The current motoring climate demands both power and a daisy-cossetting respect for the environment. The only problem is that those two things seldom go hand in hand. We’ve seen a shift to small capacity engines with turbos. We’ve seen the more widespread use of variable valve timing. Catalytic converters are better. Fuel is being burned more efficiently. It’s all getting there, basically.
Infiniti, however, has upped the game. A lot. It thinks it’s done the impossible by build an engine that can alter the compression ratios as it functions. That’s a big deal, a very big deal. But only if it works. Though Infiniti assures us it will. We remain skeptical. There’s a lot to go wrong in our eyes!

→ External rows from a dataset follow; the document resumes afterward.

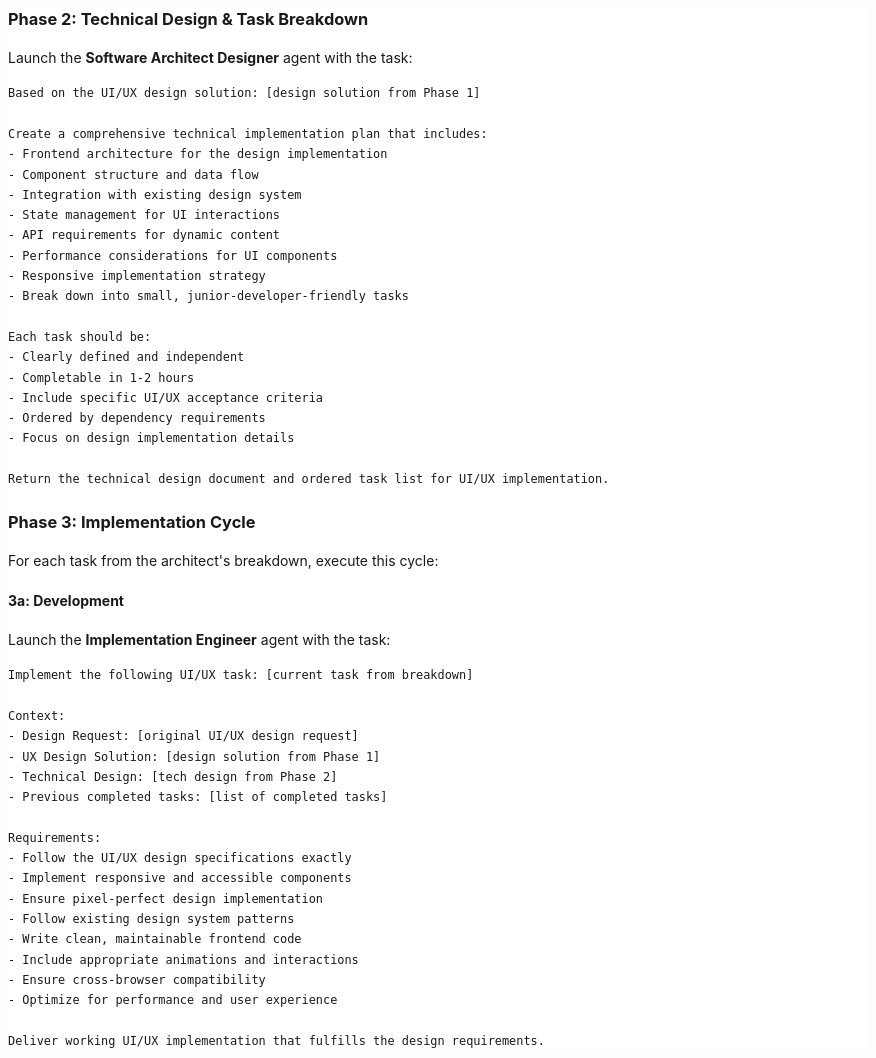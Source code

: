 ### Phase 2: Technical Design & Task Breakdown
Launch the **Software Architect Designer** agent with the task:
```
Based on the UI/UX design solution: [design solution from Phase 1]

Create a comprehensive technical implementation plan that includes:
- Frontend architecture for the design implementation
- Component structure and data flow
- Integration with existing design system
- State management for UI interactions
- API requirements for dynamic content
- Performance considerations for UI components
- Responsive implementation strategy
- Break down into small, junior-developer-friendly tasks

Each task should be:
- Clearly defined and independent
- Completable in 1-2 hours
- Include specific UI/UX acceptance criteria
- Ordered by dependency requirements
- Focus on design implementation details

Return the technical design document and ordered task list for UI/UX implementation.
```

### Phase 3: Implementation Cycle
For each task from the architect's breakdown, execute this cycle:

#### 3a: Development
Launch the **Implementation Engineer** agent with the task:
```
Implement the following UI/UX task: [current task from breakdown]

Context:
- Design Request: [original UI/UX design request]
- UX Design Solution: [design solution from Phase 1]
- Technical Design: [tech design from Phase 2]
- Previous completed tasks: [list of completed tasks]

Requirements:
- Follow the UI/UX design specifications exactly
- Implement responsive and accessible components
- Ensure pixel-perfect design implementation
- Follow existing design system patterns
- Write clean, maintainable frontend code
- Include appropriate animations and interactions
- Ensure cross-browser compatibility
- Optimize for performance and user experience

Deliver working UI/UX implementation that fulfills the design requirements.
```
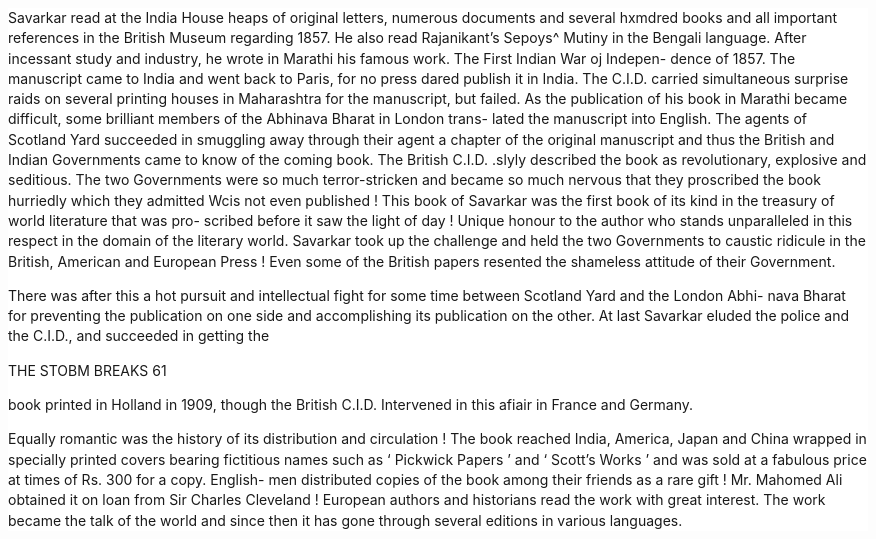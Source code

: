 Savarkar read at the India House heaps of original letters,
numerous documents and several hxmdred books and all
important references in the British Museum regarding 1857.
He also read Rajanikant’s Sepoys^ Mutiny in the Bengali
language. After incessant study and industry, he wrote in
Marathi his famous work. The First Indian War oj Indepen-
dence of 1857. The manuscript came to India and went back
to Paris, for no press dared publish it in India. The C.I.D.
carried simultaneous surprise raids on several printing
houses in Maharashtra for the manuscript, but failed. As the
publication of his book in Marathi became difficult, some
brilliant members of the Abhinava Bharat in London trans-
lated the manuscript into English. The agents of Scotland
Yard succeeded in smuggling away through their agent a
chapter of the original manuscript and thus the British and
Indian Governments came to know of the coming book. The
British C.I.D. .slyly described the book as revolutionary,
explosive and seditious. The two Governments were so much
terror-stricken and became so much nervous that they
proscribed the book hurriedly which they admitted Wcis not
even published ! This book of Savarkar was the first book
of its kind in the treasury of world literature that was pro-
scribed before it saw the light of day ! Unique honour to the
author who stands unparalleled in this respect in the domain
of the literary world. Savarkar took up the challenge and
held the two Governments to caustic ridicule in the British,
American and European Press ! Even some of the British
papers resented the shameless attitude of their Government.

There was after this a hot pursuit and intellectual fight
for some time between Scotland Yard and the London Abhi-
nava Bharat for preventing the publication on one side and
accomplishing its publication on the other. At last Savarkar
eluded the police and the C.I.D., and succeeded in getting the



THE STOBM BREAKS 61

book printed in Holland in 1909, though the British C.I.D.
Intervened in this afiair in France and Germany.

Equally romantic was the history of its distribution and
circulation ! The book reached India, America, Japan and
China wrapped in specially printed covers bearing fictitious
names such as ‘ Pickwick Papers ’ and ‘ Scott’s Works ’ and was
sold at a fabulous price at times of Rs. 300 for a copy. English-
men distributed copies of the book among their friends as a
rare gift ! Mr. Mahomed Ali obtained it on loan from
Sir Charles Cleveland ! European authors and historians
read the work with great interest. The work became the talk
of the world and since then it has gone through several
editions in various languages.
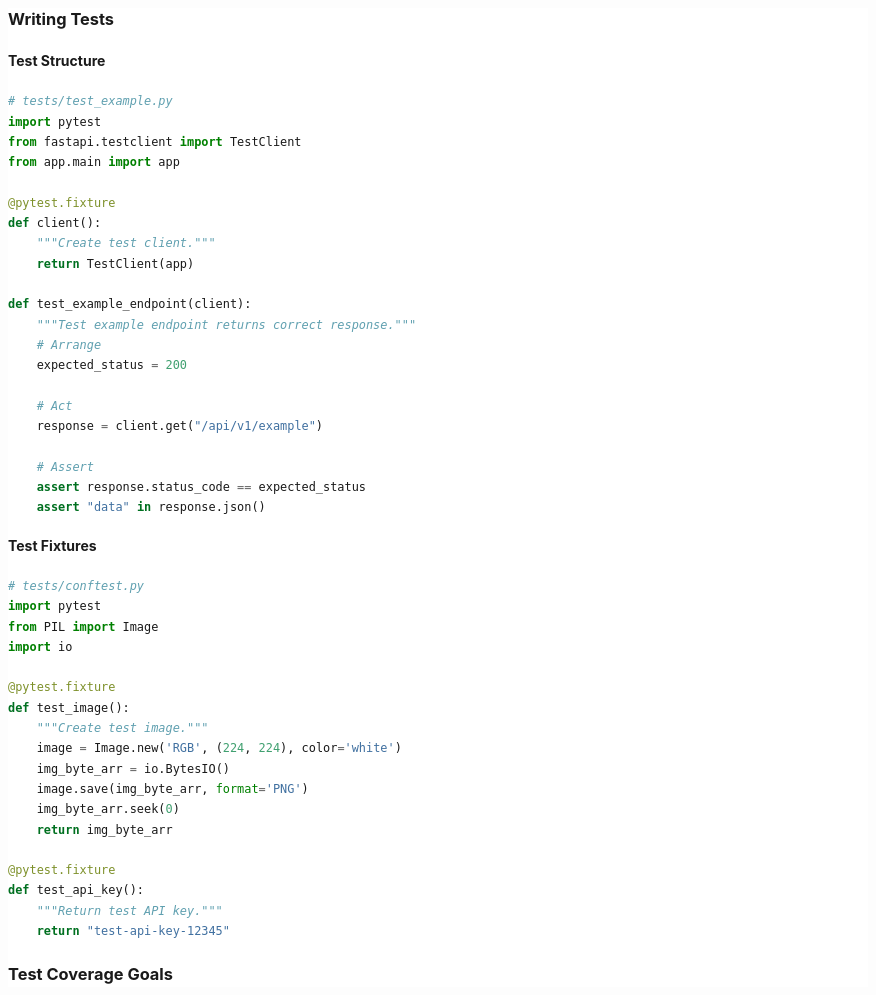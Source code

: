 ### Writing Tests

#### Test Structure

```python
# tests/test_example.py
import pytest
from fastapi.testclient import TestClient
from app.main import app

@pytest.fixture
def client():
    """Create test client."""
    return TestClient(app)

def test_example_endpoint(client):
    """Test example endpoint returns correct response."""
    # Arrange
    expected_status = 200
    
    # Act
    response = client.get("/api/v1/example")
    
    # Assert
    assert response.status_code == expected_status
    assert "data" in response.json()
```

#### Test Fixtures

```python
# tests/conftest.py
import pytest
from PIL import Image
import io

@pytest.fixture
def test_image():
    """Create test image."""
    image = Image.new('RGB', (224, 224), color='white')
    img_byte_arr = io.BytesIO()
    image.save(img_byte_arr, format='PNG')
    img_byte_arr.seek(0)
    return img_byte_arr

@pytest.fixture
def test_api_key():
    """Return test API key."""
    return "test-api-key-12345"
```

### Test Coverage Goals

The idea is that, as per the illustration, the multi-link that sits on the crank can move, changing the distance the upper link can move. Or the con-rod, in old money. This means that the displacement of the engine changes and the compression ratio can vary anywhere between 8:1 (for high performance) and 14:1 (for high efficiency). It’s very clever indeed.
This won’t be controlled via a dial on the dash. The engine management will do it, adjusting to the driving conditions and style. It’s a revolutionary advance in engine tech. There’s no denying that. However, much like the first rotary engines, this is a massive break from the norm.
If it works, it’s revolutionary. The modern motoring landscape has more money for R&D, so Infiniti can be confident. But as with anything, the proof is out in the field, in the real world. The potential applications are huge, and performance implications are exciting, too. But only when or indeed if, it works.
It’s a solid advance. There’s no denying that. More information will be available once the engine is unveiled at the Paris Motor Show later in September. We’ll have more info as soon s it’s available.